Copy whichever lines of the data hold the word "back".

Stored data

────────────────────

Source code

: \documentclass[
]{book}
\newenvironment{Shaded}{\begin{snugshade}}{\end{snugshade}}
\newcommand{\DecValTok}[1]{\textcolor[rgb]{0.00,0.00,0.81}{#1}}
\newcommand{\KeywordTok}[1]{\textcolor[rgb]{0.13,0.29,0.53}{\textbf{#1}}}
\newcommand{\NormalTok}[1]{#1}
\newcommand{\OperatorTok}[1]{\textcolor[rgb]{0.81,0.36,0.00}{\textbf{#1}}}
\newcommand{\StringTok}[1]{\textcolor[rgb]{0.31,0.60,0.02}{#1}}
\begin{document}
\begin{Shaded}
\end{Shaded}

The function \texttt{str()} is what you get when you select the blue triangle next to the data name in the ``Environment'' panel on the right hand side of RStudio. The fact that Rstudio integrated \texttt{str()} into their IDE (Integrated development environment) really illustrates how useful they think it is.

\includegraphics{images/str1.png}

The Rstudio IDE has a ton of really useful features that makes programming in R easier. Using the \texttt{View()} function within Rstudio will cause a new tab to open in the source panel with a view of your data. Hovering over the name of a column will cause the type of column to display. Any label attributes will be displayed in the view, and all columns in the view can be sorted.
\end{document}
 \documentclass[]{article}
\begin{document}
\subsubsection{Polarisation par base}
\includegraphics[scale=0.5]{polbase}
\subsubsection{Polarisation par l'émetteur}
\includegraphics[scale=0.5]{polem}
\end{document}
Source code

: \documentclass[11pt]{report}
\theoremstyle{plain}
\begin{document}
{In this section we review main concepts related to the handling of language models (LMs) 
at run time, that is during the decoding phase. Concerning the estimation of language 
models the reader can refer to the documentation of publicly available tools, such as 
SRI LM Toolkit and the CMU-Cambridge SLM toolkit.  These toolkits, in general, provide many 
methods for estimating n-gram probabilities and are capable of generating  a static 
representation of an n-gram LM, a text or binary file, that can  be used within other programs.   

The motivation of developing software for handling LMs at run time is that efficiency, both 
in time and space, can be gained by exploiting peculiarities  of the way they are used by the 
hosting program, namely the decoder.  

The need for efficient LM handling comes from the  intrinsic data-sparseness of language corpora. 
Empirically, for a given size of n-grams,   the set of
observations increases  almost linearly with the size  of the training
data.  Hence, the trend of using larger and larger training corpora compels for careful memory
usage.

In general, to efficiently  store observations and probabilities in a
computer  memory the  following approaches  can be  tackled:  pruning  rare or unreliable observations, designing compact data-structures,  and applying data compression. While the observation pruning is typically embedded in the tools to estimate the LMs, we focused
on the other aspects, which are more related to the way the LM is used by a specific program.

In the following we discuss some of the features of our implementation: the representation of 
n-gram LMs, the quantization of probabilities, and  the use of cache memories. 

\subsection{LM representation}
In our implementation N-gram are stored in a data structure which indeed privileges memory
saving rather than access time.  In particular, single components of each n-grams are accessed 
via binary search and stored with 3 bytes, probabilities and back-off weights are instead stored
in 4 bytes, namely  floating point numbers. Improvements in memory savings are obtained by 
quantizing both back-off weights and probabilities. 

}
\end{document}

────────────────────

THE ANSWER →
via binary search and stored with 3 bytes, probabilities and back-off weights are instead stored
quantizing both back-off weights and probabilities. 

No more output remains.